OutputPricePer1MTokens float64 `json:"output_price_per_1m_tokens,omitempty"`
// RequestsPerMinute limits the rate of requests to this endpoint.
// 0 means no rate limiting. Applied per-endpoint across all consumers.
RequestsPerMinute int `json:"requests_per_minute,omitempty"`
// MaxConcurrent limits concurrent in-flight requests to this endpoint.
// 0 means no concurrency limit.
MaxConcurrent int `json:"max_concurrent,omitempty"`
}
EndpointConfig defines an available model endpoint.
type Registry ¶
type Registry struct {
Capabilities map[string]*CapabilityConfig `json:"capabilities,omitempty"`
Endpoints map[string]*EndpointConfig `json:"endpoints"`
Defaults DefaultsConfig `json:"defaults"`
}
Registry holds all model endpoint definitions and capability routing. It is JSON-serializable for config loading and implements RegistryReader.

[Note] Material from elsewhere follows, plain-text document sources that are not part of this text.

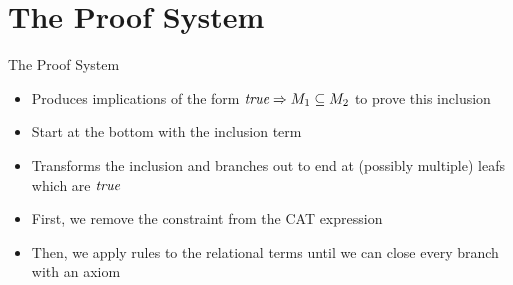 \documentclass[t,english,aspectratio=169,11pt]{beamer}
\begin{document}
\section{The Proof System}
\begin{frame}{The Proof System}
\begin{itemize}[<+->]
	\item Produces implications of the form $\true \impl M_1 \subseteq M_2$ to prove this inclusion
\end{itemize}
	\begin{minipage}{0.65\textwidth}\vspace*{-28pt}
	\begin{itemize}[<+->]
	\item Start at the bottom with the inclusion term
	\item Transforms the inclusion and branches out to end at (possibly multiple) leafs which are $\true$ 
	\item First, we remove the constraint from the CAT expression
	\item Then, we apply rules to the relational terms until we can close every branch with an axiom
	\end{itemize}
	\end{minipage}\begin{minipage}{0.35\textwidth}\centering
	 \vspace*{22pt}
	\end{minipage}
\end{frame}
\end{document}
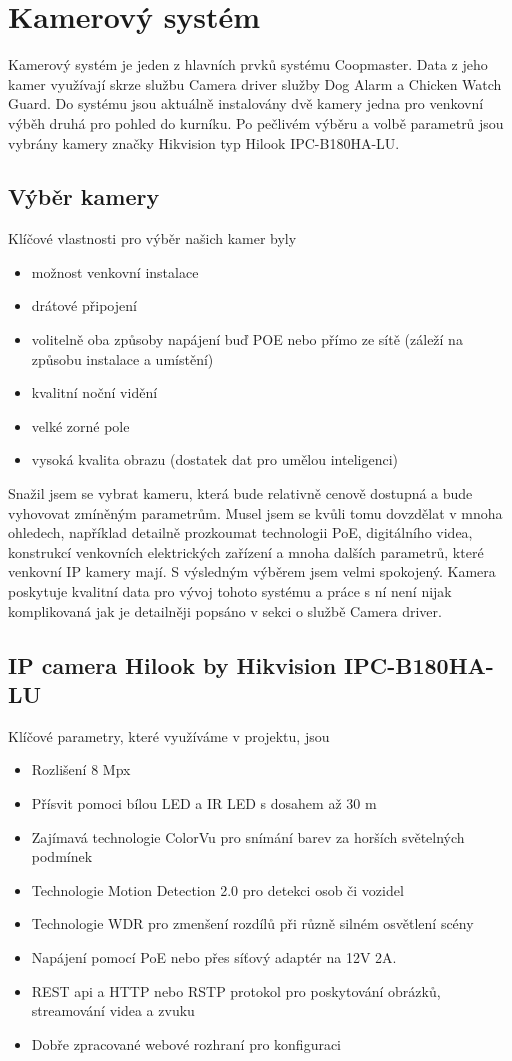 \section{Kamerový systém}\label{sec:kamerovy-system}
Kamerový systém je jeden z hlavních prvků systému Coopmaster.
Data z jeho kamer využívají skrze službu Camera driver služby Dog Alarm a Chicken Watch Guard.
Do systému jsou aktuálně instalovány dvě kamery jedna pro venkovní výběh druhá pro pohled do kurníku.
Po pečlivém výběru a volbě parametrů jsou vybrány kamery značky Hikvision typ Hilook IPC-B180HA-LU.

\subsection*{Výběr kamery}
Klíčové vlastnosti pro výběr našich kamer byly
\begin{itemize}
    \item[] možnost venkovní instalace
    \item[] drátové připojení
    \item[] volitelně oba způsoby napájení buď POE nebo přímo ze sítě (záleží na způsobu instalace a umístění)
    \item[] kvalitní noční vidění
    \item[] velké zorné pole
    \item[] vysoká kvalita obrazu (dostatek dat pro umělou inteligenci)
\end{itemize}
Snažil jsem se vybrat kameru, která bude relativně cenově dostupná a bude vyhovovat zmíněným parametrům.
Musel jsem se kvůli tomu dovzdělat v mnoha ohledech, například detailně prozkoumat technologii PoE, digitálního videa, konstrukcí venkovních elektrických zařízení a mnoha dalších parametrů, které venkovní IP kamery mají.
S výsledným výběrem jsem velmi spokojený.
Kamera poskytuje kvalitní data pro vývoj tohoto systému a práce s ní není nijak komplikovaná jak je detailněji popsáno v sekci o službě Camera driver.

\subsection*{IP camera Hilook by Hikvision IPC-B180HA-LU}
Klíčové parametry, které využíváme v projektu, jsou
\begin{itemize}
    \item[] Rozlišení 8 Mpx
    \item[] Přísvit pomoci bílou LED a IR LED s dosahem až 30 m
    \item[] Zajímavá technologie ColorVu pro snímání barev za horších světelných podmínek
    \item[] Technologie Motion Detection 2.0 pro detekci osob či vozidel
    \item[] Technologie WDR pro zmenšení rozdílů při různě silném osvětlení scény
    \item[] Napájení pomocí PoE nebo přes síťový adaptér na 12V 2A.
    \item[] REST api a HTTP nebo RSTP protokol pro poskytování obrázků, streamování videa a zvuku
    \item[] Dobře zpracované webové rozhraní pro konfiguraci
\end{itemize}

%
%
%
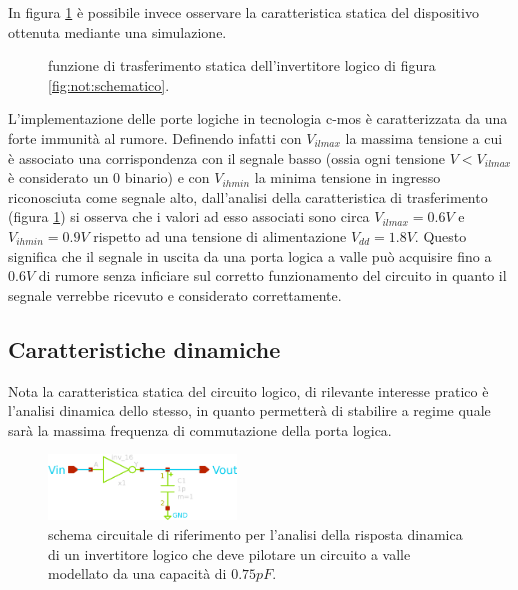 	In figura \ref{fig:not:carattstatica} è possibile invece osservare la caratteristica statica del dispositivo ottenuta mediante una simulazione.
	
	\begin{figure}[H]
		\centering
		
		\caption{funzione di trasferimento statica dell'invertitore logico di figura \ref{fig:not:schematico}.}
		\label{fig:not:carattstatica}
	\end{figure}

	L'implementazione delle porte logiche in tecnologia c-mos è caratterizzata da una forte immunità al rumore. Definendo infatti con $V_{ilmax}$ la massima tensione a cui è associato una corrispondenza con il segnale basso (ossia ogni tensione $V<V_{ilmax}$ è considerato un 0 binario) e con $V_{ihmin}$ la minima tensione in ingresso riconosciuta come segnale alto, dall'analisi della caratteristica di trasferimento (figura \ref{fig:not:carattstatica}) si osserva che i valori ad esso associati sono circa $V_{ilmax} =0.6V$ e $V_{ihmin} = 0.9V$ rispetto ad una tensione di alimentazione $V_{dd} = 1.8V$. Questo significa che il segnale in uscita da una porta logica a valle può acquisire fino a $0.6V$ di rumore senza inficiare sul corretto funzionamento del circuito in quanto il segnale verrebbe ricevuto e considerato correttamente.
	
	\subsection*{Caratteristiche dinamiche}
		
		Nota la caratteristica statica del circuito logico, di rilevante interesse pratico è l'analisi dinamica dello stesso, in quanto permetterà di stabilire a regime quale sarà la massima frequenza di commutazione della porta logica.
		
		\begin{figure}[bht]
			\centering
			\includegraphics[width=5cm]{Immagini/not-gate-carico}
			\caption{schema circuitale di riferimento per l'analisi della risposta dinamica di un invertitore logico che deve pilotare un circuito a valle modellato da una capacità di $0.75pF$.}
			\label{fig:not:dinamica-schema}
		\end{figure}
		
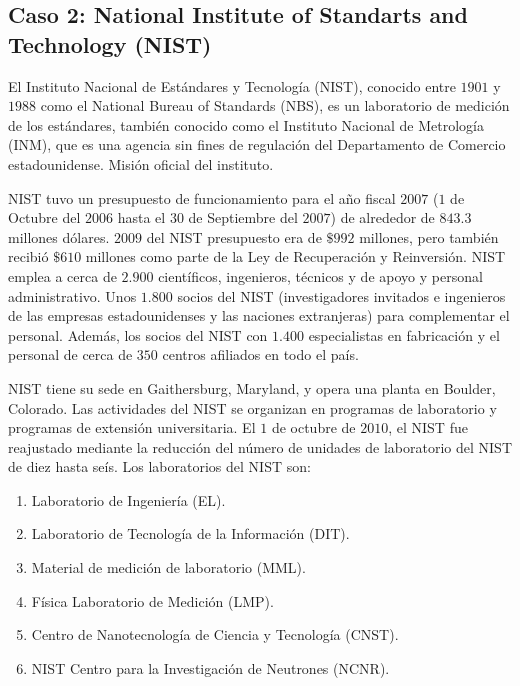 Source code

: \documentclass[titlepage,a4paper,twoside]{article}
\begin{document}
   
    \subsection{Caso 2: National Institute of Standarts and Technology (NIST)}
   
   
    El Instituto Nacional de Estándares y Tecnología (NIST), conocido entre $1901$ y $1988$ como el National Bureau of  Standards (NBS), es un laboratorio de medición de los estándares, también conocido como el Instituto Nacional de Metrología (INM), que es una agencia sin fines de regulación del Departamento de Comercio estadounidense. Misión oficial del instituto.
   
    NIST tuvo un presupuesto de funcionamiento para el año fiscal $2007$ ($1$ de Octubre del $2006$ hasta el $30$ de Septiembre del $2007$) de alrededor de $843.3$ millones dólares. $2009$ del NIST presupuesto era de $\$992$ millones, pero también recibió $\$610$ millones como parte de la Ley de Recuperación y Reinversión. NIST emplea a cerca de $2.900$ científicos, ingenieros, técnicos y de apoyo y personal administrativo. Unos $1.800$ socios del NIST (investigadores invitados e ingenieros de las empresas estadounidenses y las naciones extranjeras) para complementar el personal. Además, los socios del NIST con $1.400$ especialistas en fabricación y el personal de cerca de $350$ centros afiliados en todo el país.
   
    NIST tiene su sede en Gaithersburg, Maryland, y opera una planta en Boulder, Colorado. Las actividades del NIST se organizan en programas de laboratorio y programas de extensión universitaria. El $1$ de octubre de $2010$, el NIST fue reajustado mediante la reducción del número de unidades de laboratorio del NIST de diez hasta seís. Los laboratorios del NIST son:
    
    \begin{enumerate}
    	\item Laboratorio de Ingeniería (EL).
    	\item Laboratorio de Tecnología de la Información (DIT). 
    	\item Material de medición de laboratorio (MML). 
    	\item Física Laboratorio de Medición (LMP).
    	\item Centro de Nanotecnología de Ciencia y Tecnología (CNST).
    	\item NIST Centro para la Investigación de Neutrones (NCNR).
    \end{enumerate}
   
\end{document}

func (*Registry) GetDefault ¶
GetDefault returns the default endpoint name.
func (*Registry) GetEndpoint ¶
func (r *Registry) GetEndpoint(name string) *EndpointConfig
GetEndpoint returns the endpoint configuration for a name, or nil if not found.
func (*Registry) GetFallbackChain ¶
GetFallbackChain returns all endpoint names for a capability in preference order.
func (*Registry) GetMaxTokens ¶
GetMaxTokens returns the context window size for an endpoint name.
func (*Registry) ListCapabilities ¶
ListCapabilities returns all configured capability names sorted alphabetically.
func (*Registry) ListEndpoints ¶
ListEndpoints returns all configured endpoint names sorted alphabetically.
func (*Registry) ResolveSummarization ¶
ResolveSummarization returns the endpoint name best suited for summarization.
type RegistryReader ¶
type RegistryReader interface {
// Resolve returns the preferred endpoint name for a capability.
// Returns the first endpoint in the preferred list.
// If RequiresTools is set, filters to tool-capable endpoints.
Resolve(capability string) string
// GetFallbackChain returns all endpoint names for a capability in preference order.
// Includes both preferred and fallback endpoints.
GetFallbackChain(capability string) []string
// GetEndpoint returns the full endpoint configuration for an endpoint name.
// Returns nil if the endpoint is not configured.
GetEndpoint(name string) *EndpointConfig
// GetMaxTokens returns the context window size for an endpoint name.
// Returns 0 if the endpoint is not configured.
GetMaxTokens(name string) int
// GetDefault returns the default endpoint name.
GetDefault() string
// ListCapabilities returns all configured capability names sorted alphabetically.
ListCapabilities() []string
// ListEndpoints returns all configured endpoint names sorted alphabetically.
ListEndpoints() []string
// ResolveSummarization returns the endpoint name to use for context summarization.
// Resolution order:
// 1. Explicit "summarization" capability if configured
// 2. Endpoint with the largest MaxTokens (best suited for long context summarization)
// 3. The default endpoint as final fallback
ResolveSummarization() string
}
RegistryReader provides read-only access to the model registry. Components receive this interface via Dependencies.